Extend your marketing plans post the races

In addition to benefiting from tourist footballs, the travel industry can also expect to gain from longer stays. According to research from Sojern, tourists are looking to extend their stay past the Singapore F1 Grand Prix weekend. Young said that more than half of the tourists due to arrive during the race week are intending to stay for a period ranging from six to seven days, to over 12 days.

With most companies wanting to get in on the action through F1-related packages, he encourages brands to think past just the races. He added:

Marketers are recognising the spillover effect of the F1 and cashing in on it.

“Clearly, marketers are looking beyond the gains the F1 brings in terms of tourist receipts, and leveraging the event to boost local expenditure as well. So while it’s difficult to say whether there could ever be enough being done, marketers are certainly making a valiant effort,” Young added.

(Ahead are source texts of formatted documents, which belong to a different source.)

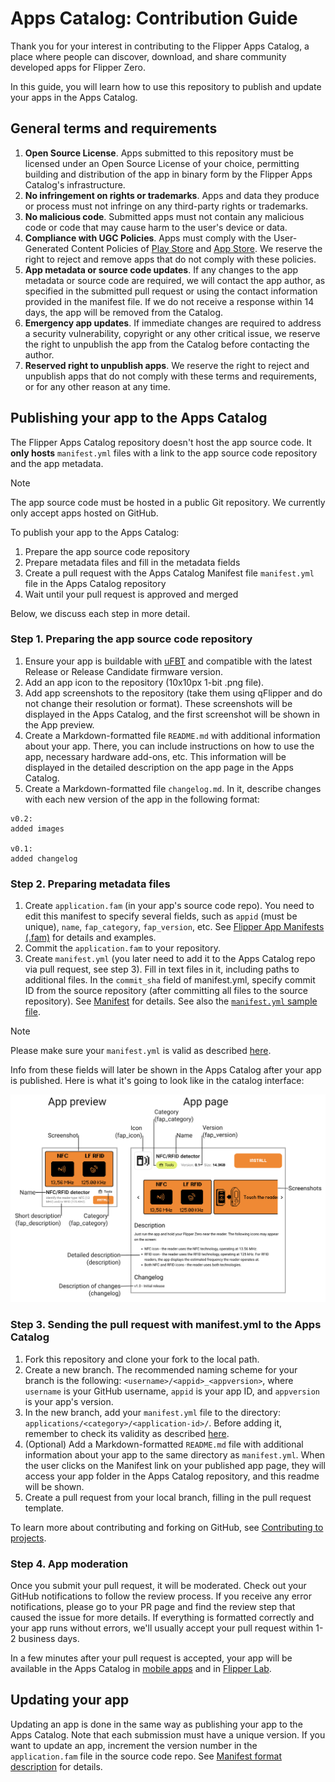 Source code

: # Apps Catalog: Contribution Guide

Thank you for your interest in contributing to the Flipper Apps Catalog, a place where people can discover, download, and share community developed apps for Flipper Zero.

In this guide, you will learn how to use this repository to publish and update your apps in the Apps Catalog.

## General terms and requirements

 1. **Open Source License**. Apps submitted to this repository must be licensed under an Open Source License of your choice, permitting building and distribution of the app in binary form by the Flipper Apps Catalog's infrastructure.
 2. **No infringement on rights or trademarks**. Apps and data they produce or process must not infringe on any third-party rights or trademarks.
 3. **No malicious code**. Submitted apps must not contain any malicious code or code that may cause harm to the user's device or data.
 4. **Compliance with UGC Policies**. Apps must comply with the User-Generated Content Policies of [Play Store](https://support.google.com/googleplay/android-developer/answer/9876937) and [App Store](https://developer.apple.com/app-store/review/guidelines/#user-generated-content). We reserve the right to reject and remove apps that do not comply with these policies.
 5. **App metadata or source code updates**. If any changes to the app metadata or source code are required, we will contact the app author, as specified in the submitted pull request or using the contact information provided in the manifest file. If we do not receive a response within 14 days, the app will be removed from the Catalog.
 6. **Emergency app updates**. If immediate changes are required to address a security vulnerability, copyright or any other critical issue, we reserve the right to unpublish the app from the Catalog before contacting the author.
 7. **Reserved right to unpublish apps**. We reserve the right to reject and unpublish apps that do not comply with these terms and requirements, or for any other reason at any time.

## Publishing your app to the Apps Catalog

The Flipper Apps Catalog repository doesn't host the app source code. It **only hosts** `manifest.yml` files with a link to the app source code repository and the app metadata.

> [!NOTE]  
> The app source code must be hosted in a public Git repository. We currently only accept apps hosted on GitHub.

To publish your app to the Apps Catalog:
1. Prepare the app source code repository
2. Prepare metadata files and fill in the metadata fields
3. Create a pull request with the Apps Catalog Manifest file `manifest.yml` file in the Apps Catalog repository
4. Wait until your pull request is approved and merged

Below, we discuss each step in more detail. 

### Step 1. Preparing the app source code repository

 1. Ensure your app is buildable with [uFBT](https://pypi.org/project/ufbt/) and compatible with the latest Release or Release Candidate firmware version.
 2. Add an app icon to the repository (10x10px 1-bit .png file).
 3. Add app screenshots to the repository (take them using qFlipper and do not change their resolution or format). These screenshots will be displayed in the Apps Catalog, and the first screenshot will be shown in the App preview.
 4. Create a Markdown-formatted file `README.md` with additional information about your app. There, you can include instructions on how to use the app, necessary hardware add-ons, etc. This information will be displayed in the detailed description on the app page in the Apps Catalog.
 5. Create a Markdown-formatted file `changelog.md`. In it, describe changes with each new version of the app in the following format:
 
```
v0.2:
added images

v0.1:
added changelog
```

### Step 2. Preparing metadata files

1. Create `application.fam` (in your app's source code repo). You need to edit this manifest to specify several fields, such as `appid` (must be unique), `name`, `fap_category`, `fap_version`, etc. See [Flipper App Manifests (.fam)](https://developer.flipper.net/flipperzero/doxygen/app_manifests.html) for details and examples.
2. Commit the `application.fam` to your repository.
3. Create `manifest.yml` (you later need to add it to the Apps Catalog repo via pull request, see step 3). Fill in text files in it, including paths to additional files. In the `commit_sha` field of manifest.yml, specify commit ID from the source repository (after committing all files to the source repository). See [Manifest](./Manifest.md) for details. See also the [`manifest.yml` sample file](../example/manifest.yml).

> [!NOTE]  
> Please make sure your `manifest.yml` is valid as described [here](Manifest.md#validating-manifest).

Info from these fields will later be shown in the Apps Catalog after your app is published. Here is what it's going to look like in the catalog interface:

<p align="center"><img src="manifest-fields.png" alt="App manifest fields shown in the catalog interface" width="800"/></p>

### Step 3. Sending the pull request with manifest.yml to the Apps Catalog

 1. Fork this repository and clone your fork to the local path.
 2. Create a new branch. The recommended naming scheme for your branch is the following: `<username>/<appid>_<appversion>`, where `username` is your GitHub username, `appid` is your app ID, and `appversion` is your app's version.
 3. In the new branch, add your `manifest.yml` file to the directory: `applications/<category>/<application-id>/`. Before adding it, remember to check its validity as described [here](./Manifest.md#validating-manifest).
 4. (Optional) Add a Markdown-formatted `README.md` file with additional information about your app to the same directory as `manifest.yml`. When the user clicks on the Manifest link on your published app page, they will access your app folder in the Apps Catalog repository, and this readme will be shown.
 5. Create a pull request from your local branch, filling in the pull request template.

To learn more about contributing and forking on GitHub, see [Contributing to projects](https://docs.github.com/en/get-started/quickstart/contributing-to-projects).

### Step 4. App moderation

Once you submit your pull request, it will be moderated. Check out your GitHub notifications to follow the review process. If you receive any error notifications, please go to your PR page and find the review step that caused the issue for more details. If everything is formatted correctly and your app runs without errors, we'll usually accept your pull request within 1-2 business days.

In a few minutes after your pull request is accepted, your app will be available in the Apps Catalog in [mobile apps](https://flpr.app/?ref=blog.flipper.net) and in [Flipper Lab](https://lab.flipper.net/apps).

## Updating your app

Updating an app is done in the same way as publishing your app to the Apps Catalog. Note that each submission must have a unique version. If you want to update an app, increment the version number in the `application.fam` file in the source code repo. See [Manifest format description](./Manifest.md#app-version) for details.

According to Sojern’s data, there is a significant spike in people travelling in on the Friday of race week. As such, hotels can leverage on this data to anticipate a potential over-capacity problem during the weekend, and draw up plans to spread out the demand across the preceding days with initiatives such as targeted promotions. This reduces the risk of losing potential customers.

“Travel brands that notice people searching for more than one destination beyond Singapore need to think more on how they can market to these people. Instead of simply drawing them to Singapore, target them with specific ads and promotions related to these other destinations they have been searching for,” Young added.

He added that retailers and those operating in the food and beverage industry are kicking into overdrive too. As such, many bars are extending their hours and promoting specially crafted cocktails, and shopping malls are creating photo opportunities with life-sized racing car replicas.

Besides using data to effectively target consumers across multiple media channels, creating compelling offers that offer consumers with a memorable or unique experience is still key, he added. While there have been creative, attention-grabbing initiatives such as Grand Prix-related art, pop-up experiences and F1 simulators, Young said that at the end of the day, “it’s the marketers who demonstrate a keen understanding of their audience who win”.

When to start marketing?

According to Sojern’s data, the Oceania region is a consistently strong source market, with the travel intent of tourists in the region increasing from 47% last year’s race week to 52% this year.

The top source markets for the F1 weekend are Australia, Japan, the UK and US. As the UK and US are further away from Singapore, Young advises brands to start their marketing earlier. While most begin three months before the event, he said brands can consider starting as early as six to eight months in advance.

“At the same time, cultural factors, such as a proclivity for last-minute bookings, could play a role, which would then mean brands should intensify their efforts in the later stages of the purchase funnel,” Young added.

Meanwhile, STB is also collaborating with iconic Singaporean night club Zouk. Zouk told Marketing it is gearing up for the race by bringing the F1 experience into Zouk for the entire weekend with star-studded names.

Zouk’s spokesperson said brands should start their marketing three to four weeks prior to the Singapore F1 Grand Prix, with a strong build up towards the final two weeks. As for the nightclub, it aims to capitalise on its strength as an iconic institution and “merge that with providing [its] guests with the glitz and glamour of F1”.

Currently, the STB is working with existing and new GPSS stakeholders such as CE LA VI, 1-Altitude, Singapore Art Museum, Peranakan restaurant Blue Ginger and local lifestyle retailer NAIISE, to provide a variety of special experiences and promotions.